EXERCISE REQUIREMENTS:
Repeat the lines from the line with "for ax+by+c >=0" to the line with "bool operator<(const DirLine&" in the listing below, keeping both end lines and adding nothing.

LISTED RECORDS:

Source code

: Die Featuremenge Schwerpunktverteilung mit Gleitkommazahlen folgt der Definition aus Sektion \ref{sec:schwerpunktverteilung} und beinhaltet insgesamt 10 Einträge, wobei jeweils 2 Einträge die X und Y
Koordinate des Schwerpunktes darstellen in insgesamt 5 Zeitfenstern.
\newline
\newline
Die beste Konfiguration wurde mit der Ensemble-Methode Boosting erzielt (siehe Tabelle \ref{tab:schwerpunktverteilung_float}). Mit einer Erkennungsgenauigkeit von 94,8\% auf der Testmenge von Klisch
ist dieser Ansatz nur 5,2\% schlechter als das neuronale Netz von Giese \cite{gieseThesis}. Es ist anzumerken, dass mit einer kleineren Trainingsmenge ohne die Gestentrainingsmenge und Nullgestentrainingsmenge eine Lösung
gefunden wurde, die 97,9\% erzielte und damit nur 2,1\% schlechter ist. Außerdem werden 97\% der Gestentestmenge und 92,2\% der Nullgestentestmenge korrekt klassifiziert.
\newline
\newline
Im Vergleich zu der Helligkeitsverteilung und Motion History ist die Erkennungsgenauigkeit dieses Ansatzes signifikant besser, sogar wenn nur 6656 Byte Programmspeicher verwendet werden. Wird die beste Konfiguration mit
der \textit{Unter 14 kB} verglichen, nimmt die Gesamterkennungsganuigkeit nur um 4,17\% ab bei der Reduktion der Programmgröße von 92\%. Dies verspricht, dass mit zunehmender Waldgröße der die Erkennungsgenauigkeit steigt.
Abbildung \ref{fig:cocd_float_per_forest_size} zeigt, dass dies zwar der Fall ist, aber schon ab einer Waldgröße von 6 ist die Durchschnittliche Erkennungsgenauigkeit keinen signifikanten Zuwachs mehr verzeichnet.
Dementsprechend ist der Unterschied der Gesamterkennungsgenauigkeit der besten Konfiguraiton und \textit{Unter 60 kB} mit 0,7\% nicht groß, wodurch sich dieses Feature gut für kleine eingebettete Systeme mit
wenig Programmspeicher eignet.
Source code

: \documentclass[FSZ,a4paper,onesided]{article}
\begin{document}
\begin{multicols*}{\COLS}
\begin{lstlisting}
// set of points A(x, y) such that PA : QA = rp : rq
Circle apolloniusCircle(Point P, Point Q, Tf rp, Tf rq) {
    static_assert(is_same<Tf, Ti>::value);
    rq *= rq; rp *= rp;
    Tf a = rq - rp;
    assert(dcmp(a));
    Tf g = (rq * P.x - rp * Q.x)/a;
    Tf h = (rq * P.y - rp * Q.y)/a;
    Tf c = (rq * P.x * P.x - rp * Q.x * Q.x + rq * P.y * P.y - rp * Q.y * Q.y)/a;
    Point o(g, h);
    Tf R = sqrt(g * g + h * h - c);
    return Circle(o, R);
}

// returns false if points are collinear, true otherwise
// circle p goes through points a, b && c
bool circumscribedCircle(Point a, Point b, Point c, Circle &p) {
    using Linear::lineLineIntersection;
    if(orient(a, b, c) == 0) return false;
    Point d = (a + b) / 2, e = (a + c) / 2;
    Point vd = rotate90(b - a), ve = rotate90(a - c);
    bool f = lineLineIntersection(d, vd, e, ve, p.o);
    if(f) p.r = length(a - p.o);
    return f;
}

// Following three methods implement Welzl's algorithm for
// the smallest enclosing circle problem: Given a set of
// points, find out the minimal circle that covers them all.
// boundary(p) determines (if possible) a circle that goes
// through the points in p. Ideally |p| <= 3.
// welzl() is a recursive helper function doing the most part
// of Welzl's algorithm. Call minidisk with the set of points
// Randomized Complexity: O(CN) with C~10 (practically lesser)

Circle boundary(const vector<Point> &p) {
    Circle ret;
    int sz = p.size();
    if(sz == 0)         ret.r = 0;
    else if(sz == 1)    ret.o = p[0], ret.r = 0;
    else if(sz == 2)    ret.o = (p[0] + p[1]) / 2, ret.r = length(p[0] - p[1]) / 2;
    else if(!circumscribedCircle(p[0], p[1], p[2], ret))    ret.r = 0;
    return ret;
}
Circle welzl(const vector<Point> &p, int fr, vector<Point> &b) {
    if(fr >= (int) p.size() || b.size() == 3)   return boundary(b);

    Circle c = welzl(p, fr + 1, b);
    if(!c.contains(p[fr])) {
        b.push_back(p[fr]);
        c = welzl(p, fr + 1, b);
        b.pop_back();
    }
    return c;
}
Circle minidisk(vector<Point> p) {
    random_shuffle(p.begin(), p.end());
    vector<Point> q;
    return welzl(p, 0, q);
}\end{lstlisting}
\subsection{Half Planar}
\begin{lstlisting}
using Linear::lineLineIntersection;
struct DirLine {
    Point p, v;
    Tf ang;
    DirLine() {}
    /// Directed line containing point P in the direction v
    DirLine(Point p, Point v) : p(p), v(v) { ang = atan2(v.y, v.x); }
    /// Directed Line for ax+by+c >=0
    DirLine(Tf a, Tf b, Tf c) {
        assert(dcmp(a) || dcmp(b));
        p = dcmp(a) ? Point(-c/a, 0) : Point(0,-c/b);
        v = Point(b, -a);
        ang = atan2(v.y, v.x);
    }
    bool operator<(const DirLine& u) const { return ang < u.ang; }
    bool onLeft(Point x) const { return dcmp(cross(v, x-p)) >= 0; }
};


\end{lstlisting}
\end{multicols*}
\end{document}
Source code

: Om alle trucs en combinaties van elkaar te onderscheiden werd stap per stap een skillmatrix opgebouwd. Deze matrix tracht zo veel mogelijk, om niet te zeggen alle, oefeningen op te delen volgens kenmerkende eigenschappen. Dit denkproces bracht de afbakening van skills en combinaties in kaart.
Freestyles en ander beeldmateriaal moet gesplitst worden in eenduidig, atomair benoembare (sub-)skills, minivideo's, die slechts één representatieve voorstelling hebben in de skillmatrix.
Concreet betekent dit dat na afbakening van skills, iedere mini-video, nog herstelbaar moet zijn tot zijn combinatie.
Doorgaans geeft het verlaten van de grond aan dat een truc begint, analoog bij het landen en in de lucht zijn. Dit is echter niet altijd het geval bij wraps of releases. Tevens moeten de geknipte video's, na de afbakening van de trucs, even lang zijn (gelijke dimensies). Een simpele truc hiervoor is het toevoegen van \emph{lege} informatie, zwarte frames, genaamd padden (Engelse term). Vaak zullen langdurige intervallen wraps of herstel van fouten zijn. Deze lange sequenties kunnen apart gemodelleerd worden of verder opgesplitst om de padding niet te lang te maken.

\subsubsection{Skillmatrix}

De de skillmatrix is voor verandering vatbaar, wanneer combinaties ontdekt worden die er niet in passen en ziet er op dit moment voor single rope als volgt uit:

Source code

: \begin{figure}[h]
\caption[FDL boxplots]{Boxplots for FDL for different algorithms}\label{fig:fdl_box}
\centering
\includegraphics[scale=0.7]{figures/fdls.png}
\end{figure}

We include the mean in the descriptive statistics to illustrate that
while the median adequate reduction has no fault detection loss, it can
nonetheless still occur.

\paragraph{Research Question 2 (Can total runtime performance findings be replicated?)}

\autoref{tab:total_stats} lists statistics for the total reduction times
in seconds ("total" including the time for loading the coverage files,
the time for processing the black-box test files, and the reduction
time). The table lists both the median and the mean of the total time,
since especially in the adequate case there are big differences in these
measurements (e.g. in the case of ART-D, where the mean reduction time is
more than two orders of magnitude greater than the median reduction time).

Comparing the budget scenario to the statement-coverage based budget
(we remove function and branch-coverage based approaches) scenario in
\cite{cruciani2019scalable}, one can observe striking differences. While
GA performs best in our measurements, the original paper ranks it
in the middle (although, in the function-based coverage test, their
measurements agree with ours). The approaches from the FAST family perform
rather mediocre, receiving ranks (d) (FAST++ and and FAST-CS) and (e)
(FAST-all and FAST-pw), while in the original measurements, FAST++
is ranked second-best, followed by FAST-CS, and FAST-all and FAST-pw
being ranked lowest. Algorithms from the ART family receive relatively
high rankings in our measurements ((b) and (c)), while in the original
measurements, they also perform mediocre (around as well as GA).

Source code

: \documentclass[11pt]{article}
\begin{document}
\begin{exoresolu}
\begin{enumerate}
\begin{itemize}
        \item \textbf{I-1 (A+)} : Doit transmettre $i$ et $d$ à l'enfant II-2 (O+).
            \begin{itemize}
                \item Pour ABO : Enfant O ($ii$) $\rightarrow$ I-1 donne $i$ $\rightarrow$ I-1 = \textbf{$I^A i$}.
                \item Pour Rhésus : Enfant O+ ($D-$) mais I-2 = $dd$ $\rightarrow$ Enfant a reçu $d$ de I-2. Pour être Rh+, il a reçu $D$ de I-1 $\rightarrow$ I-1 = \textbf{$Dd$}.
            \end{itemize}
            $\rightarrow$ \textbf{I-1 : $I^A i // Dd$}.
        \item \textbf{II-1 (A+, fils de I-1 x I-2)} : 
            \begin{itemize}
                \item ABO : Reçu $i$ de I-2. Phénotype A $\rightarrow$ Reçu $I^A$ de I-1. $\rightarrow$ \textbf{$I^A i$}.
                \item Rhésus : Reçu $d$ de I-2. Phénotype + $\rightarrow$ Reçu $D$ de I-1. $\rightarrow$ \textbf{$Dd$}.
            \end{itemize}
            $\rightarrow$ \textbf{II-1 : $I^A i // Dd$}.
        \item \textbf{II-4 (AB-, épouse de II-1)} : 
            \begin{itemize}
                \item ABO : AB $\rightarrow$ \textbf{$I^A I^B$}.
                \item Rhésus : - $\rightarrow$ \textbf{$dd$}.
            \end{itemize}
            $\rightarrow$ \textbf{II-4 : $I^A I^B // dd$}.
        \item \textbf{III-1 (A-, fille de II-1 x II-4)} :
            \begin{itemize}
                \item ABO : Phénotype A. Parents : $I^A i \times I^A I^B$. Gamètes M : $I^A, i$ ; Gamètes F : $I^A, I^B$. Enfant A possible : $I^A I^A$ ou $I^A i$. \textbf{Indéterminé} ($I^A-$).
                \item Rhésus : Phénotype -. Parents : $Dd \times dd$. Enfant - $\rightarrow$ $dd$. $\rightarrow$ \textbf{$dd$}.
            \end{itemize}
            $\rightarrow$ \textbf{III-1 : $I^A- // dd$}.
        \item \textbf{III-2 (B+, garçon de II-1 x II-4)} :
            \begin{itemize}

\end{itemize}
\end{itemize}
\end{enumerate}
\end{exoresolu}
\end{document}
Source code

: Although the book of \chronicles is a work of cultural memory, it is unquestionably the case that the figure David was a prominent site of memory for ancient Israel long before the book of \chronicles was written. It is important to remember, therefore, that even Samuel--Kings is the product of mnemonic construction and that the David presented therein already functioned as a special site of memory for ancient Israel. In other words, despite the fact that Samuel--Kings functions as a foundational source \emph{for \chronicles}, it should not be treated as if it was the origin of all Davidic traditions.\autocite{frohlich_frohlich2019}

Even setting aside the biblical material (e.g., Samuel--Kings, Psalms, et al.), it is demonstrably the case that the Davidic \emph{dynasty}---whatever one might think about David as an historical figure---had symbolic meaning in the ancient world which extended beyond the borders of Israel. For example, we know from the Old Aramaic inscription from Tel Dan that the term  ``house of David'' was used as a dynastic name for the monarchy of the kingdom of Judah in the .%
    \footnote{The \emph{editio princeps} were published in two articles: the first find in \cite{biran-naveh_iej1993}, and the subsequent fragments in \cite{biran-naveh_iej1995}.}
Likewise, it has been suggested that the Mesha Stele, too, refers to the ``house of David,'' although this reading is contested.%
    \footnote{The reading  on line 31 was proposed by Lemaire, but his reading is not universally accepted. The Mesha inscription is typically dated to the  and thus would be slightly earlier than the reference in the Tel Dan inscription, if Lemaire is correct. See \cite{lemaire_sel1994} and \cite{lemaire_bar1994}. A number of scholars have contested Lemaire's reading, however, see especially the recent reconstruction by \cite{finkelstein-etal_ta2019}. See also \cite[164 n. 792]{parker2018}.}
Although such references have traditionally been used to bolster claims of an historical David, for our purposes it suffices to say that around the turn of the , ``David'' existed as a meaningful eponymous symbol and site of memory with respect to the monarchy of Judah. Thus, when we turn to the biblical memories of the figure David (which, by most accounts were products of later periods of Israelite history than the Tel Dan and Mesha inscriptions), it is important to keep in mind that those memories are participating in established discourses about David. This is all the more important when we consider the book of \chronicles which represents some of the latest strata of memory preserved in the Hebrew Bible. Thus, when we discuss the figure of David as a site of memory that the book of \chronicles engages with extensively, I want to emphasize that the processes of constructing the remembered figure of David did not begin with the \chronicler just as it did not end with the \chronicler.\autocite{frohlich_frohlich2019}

COMPLETED EXERCISE:
    /// Directed Line for ax+by+c >=0
    DirLine(Tf a, Tf b, Tf c) {
        assert(dcmp(a) || dcmp(b));
        p = dcmp(a) ? Point(-c/a, 0) : Point(0,-c/b);
        v = Point(b, -a);
        ang = atan2(v.y, v.x);
    }
    bool operator<(const DirLine& u) const { return ang < u.ang; }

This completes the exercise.